Selasa, 09 April 2024 - 19:32 WIB
Amran, Pembina Masjid Jihadul Ambar
Oleh: Amran
Pembina Masjid Jihadul Ambar
Tak terasa Ramadhan telah membersamai kita, apa yang kita peroleh darinya, apakah pada bulan Ramadhan ini mampu merubah pikir, sikap serta tindakan menuju kesempurnaan???
Ramadhan melatih kita untuk taat [“Aku tidak menciptakan Jin dan Manusia kecuali mengabdi kepada-Ku”: QS. Adz-Dzariyat 56], Ramadhan pun telah mendidik kita bahwa kunci keselamatan hidup adalah pada “menahan”, bahkan untuk hal-hal yang dibolehkan. Menahan bukan berarti menolak atau sama sekali menghentikan, tapi hakikatnya adalah memisahkan nafsu dari keinginan agar diri jauh dari sikap berlebihan. Karena dari sana-lah akan lahirnya ketenangan batin dan kekhusyukkan iman.

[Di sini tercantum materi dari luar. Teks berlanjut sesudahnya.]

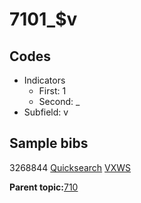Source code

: # 7101\_$v

## Codes

-   Indicators
    -   First: 1
    -   Second: \_
-   Subfield: v

## Sample bibs

3268844 [Quicksearch](https://search.library.yale.edu/catalog/3268844) [VXWS](http://prodorbis.library.yale.edu:7014/vxws/GetHoldingsService?bibId=3268844)

**Parent topic:**[710](../../tags/710/710.md)

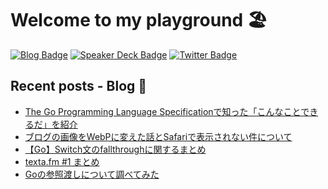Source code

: # Welcome to my playground 🏖

[![Blog Badge](https://img.shields.io/badge/-Blog-blue?style=flat&logo=hugo&logoColor=white)](https://yyh-gl.github.io/tech-blog/)
[![Speaker Deck Badge](https://img.shields.io/badge/-Speaker_Deck-009287?style=flat&logo=speaker-deck&logoColor=white)](https://speakerdeck.com/yyh_gl)
[![Twitter Badge](https://img.shields.io/badge/-@yyh__gl-1ca0f1?style=flat&logo=twitter&logoColor=white)](https://twitter.com/yyh_gl)

## Recent posts - Blog 📝

- [The Go Programming Language Specificationで知った「こんなことできるだ」を紹介](https://yyh-gl.github.io/tech-blog/blog/uncredible-codes-from-go-spec/)
- [ブログの画像をWebPに変えた話とSafariで表示されない件について](https://yyh-gl.github.io/tech-blog/blog/support-webp/)
- [【Go】Switch文のfallthroughに関するまとめ](https://yyh-gl.github.io/tech-blog/blog/go-switch-fallthrough/)
- [texta.fm #1 まとめ](https://yyh-gl.github.io/tech-blog/blog/podcast-matome-texta-200827/)
- [Goの参照渡しについて調べてみた](https://yyh-gl.github.io/tech-blog/blog/go-always-passing-by-value/)
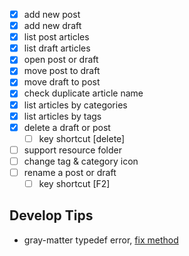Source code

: - [x] add new post
- [x] add new draft
- [x] list post articles
- [x] list draft articles
- [x] open post or draft
- [x] move post to draft
- [x] move draft to post
- [x] check duplicate article name
- [x] list articles by categories
- [x] list articles by tags
- [x] delete a draft or post
  - [ ] key shortcut [delete]
- [ ] support resource folder
- [ ] change tag & category icon
- [ ] rename a post or draft
  - [ ] key shortcut [F2]

## Develop Tips

- gray-matter typedef error, [fix method](https://github.com/jonschlinkert/gray-matter/pull/84/files)

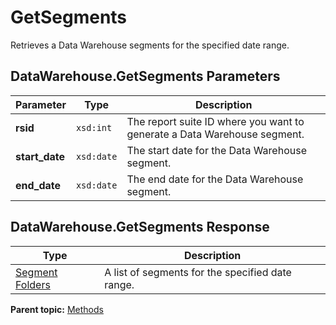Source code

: # GetSegments

Retrieves a Data Warehouse segments for the specified date range.

## DataWarehouse.GetSegments Parameters

|Parameter|Type|Description|
|---------|----|-----------|
|**rsid** |`xsd:int` | The report suite ID where you want to generate a Data Warehouse segment. |
|**start_date** |`xsd:date` | The start date for the Data Warehouse segment. |
|**end_date** |`xsd:date` | The end date for the Data Warehouse segment. |

## DataWarehouse.GetSegments Response

|Type|Description|
|----|-----------|
| [Segment Folders](../data_types/r_segment_folders.md#) | A list of segments for the specified date range. |

**Parent topic:** [Methods](../methods/c_data_warehouse_methods.md)

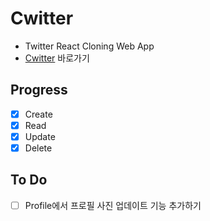 # Cwitter

- Twitter React Cloning Web App
- [Cwitter](https://chicori3.github.io/cwitter) 바로가기

## Progress

- [x] Create
- [x] Read
- [x] Update
- [x] Delete

## To Do

- [ ] Profile에서 프로필 사진 업데이트 기능 추가하기
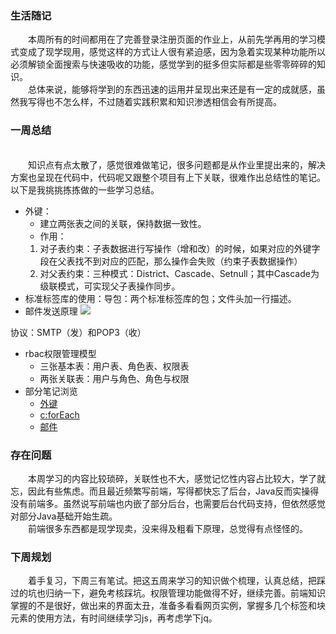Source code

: ### 生活随记
&emsp;&emsp;本周所有的时间都用在了完善登录注册页面的作业上，从前先学再用的学习模式变成了现学现用，感觉这样的方式让人很有紧迫感，因为急着实现某种功能所以必须解锁全面搜索与快速吸收的功能，感觉学到的挺多但实际都是些零零碎碎的知识。
<br>&emsp;&emsp;总体来说，能够将学到的东西迅速的运用并呈现出来还是有一定的成就感，虽然我写得也不怎么样，不过随着实践积累和知识渗透相信会有所提高。
### 一周总结
<br>&emsp;&emsp;知识点有点太散了，感觉很难做笔记，很多问题都是从作业里提出来的，解决方案也呈现在代码中，代码呢又跟整个项目有上下关联，很难作出总结性的笔记。以下是我挑挑拣拣做的一些学习总结。
- 外键：
    - 建立两张表之间的关联，保持数据一致性。
    - 作用：
    1. 对子表约束：子表数据进行写操作（增和改）的时候，如果对应的外键字段在父表找不到对应的匹配，那么操作会失败（约束子表数据操作）
    2. 对父表约束：三种模式：District、Cascade、Setnull；其中Cascade为级联模式，可实现父子表操作同步。
- 标准标签库的使用：导包：两个标准标签库的包；文件头加一行描述。
- 邮件发送原理
![](http://p6ib6uu2n.bkt.clouddn.com/%E6%8D%95%E8%8E%B7117.PNG)

协议：SMTP（发）和POP3（收）
- rbac权限管理模型
    - 三张基本表：用户表、角色表、权限表
    - 两张关联表：用户与角色、角色与权限
- 部分笔记浏览
  - [外键](http://note.youdao.com/noteshare?id=c4580acafb7aef5109bdec67cbb249cc)
  - [c:forEach](http://note.youdao.com/noteshare?id=33f5fab0d1bd12d221221c829b9b6d65)
  - [邮件](http://note.youdao.com/noteshare?id=b0dd0801cc061a450b9d9914118a71d8)
  
### 存在问题
&emsp;&emsp;本周学习的内容比较琐碎，关联性也不大，感觉记忆性内容占比较大，学了就忘，因此有些焦虑。而且最近频繁写前端，写得都快忘了后台，Java反而实操得没有前端多。虽然说写前端也内嵌了部分后台，也需要后台代码支持，但依然感觉对部分Java基础开始生疏。
<br>&emsp;&emsp;前端很多东西都是现学现卖，没来得及粗看下原理，总觉得有点怪怪的。
### 下周规划
&emsp;&emsp;着手复习，下周三有笔试。把这五周来学习的知识做个梳理，认真总结，把踩过的坑也归纳一下，避免考核踩坑。权限管理功能做得不好，继续完善。前端知识掌握的不是很好，做出来的界面太丑，准备多看看网页实例，掌握多几个标签和块元素的使用方法，有时间继续学习js，再考虑学下jq。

Ramadhan mengajak kita untuk membiasakan kebaikan dalam keseharian. Ramadhan mengajak kita untuk menata waktu agar tak semua tercurah untuk dunia, tapi porsi utama keringat dan tenaga adalah demi akhirat dan surga-Nya [“Carilah negeri Akhirat pada nikmat yang diberikan Allah kepadamu, tapi jangan lupakan bagianmu dari dunia” : QS. Al-Qasas 77]. Bila Ramadhan telah mengakrabkan kita dengan kebaikan, maka seusai ramadhan pun kita akan tetap terbiasa (tanpa sadar) dalam menghidupkan kebaikan. Seperti anak kecil yang terus dipapah ketika belajar berjalan, namun akhirnya ia bisa berjalan sendiri dan bahkan berlari tanpa menyadari bahwa yang membimbingnya telah berlalu dan berharap lahirnya ketaqwaan, efek Ramadhan (taqwa) bukan pada bulannya, tapi pada bulan dan hari setelah itu senantiasa meramadhonkan secara terus menerus
يَـٰٓأَيُّهَا ٱلَّذِينَ ءَامَنُواْ كُتِبَ عَلَيۡڪُمُ ٱلصِّيَامُ كَمَا كُتِبَ عَلَى ٱلَّذِينَ مِن قَبۡلِڪُمۡ لَعَلَّكُمۡ تَتَّقُونَ ( ١٨٣ )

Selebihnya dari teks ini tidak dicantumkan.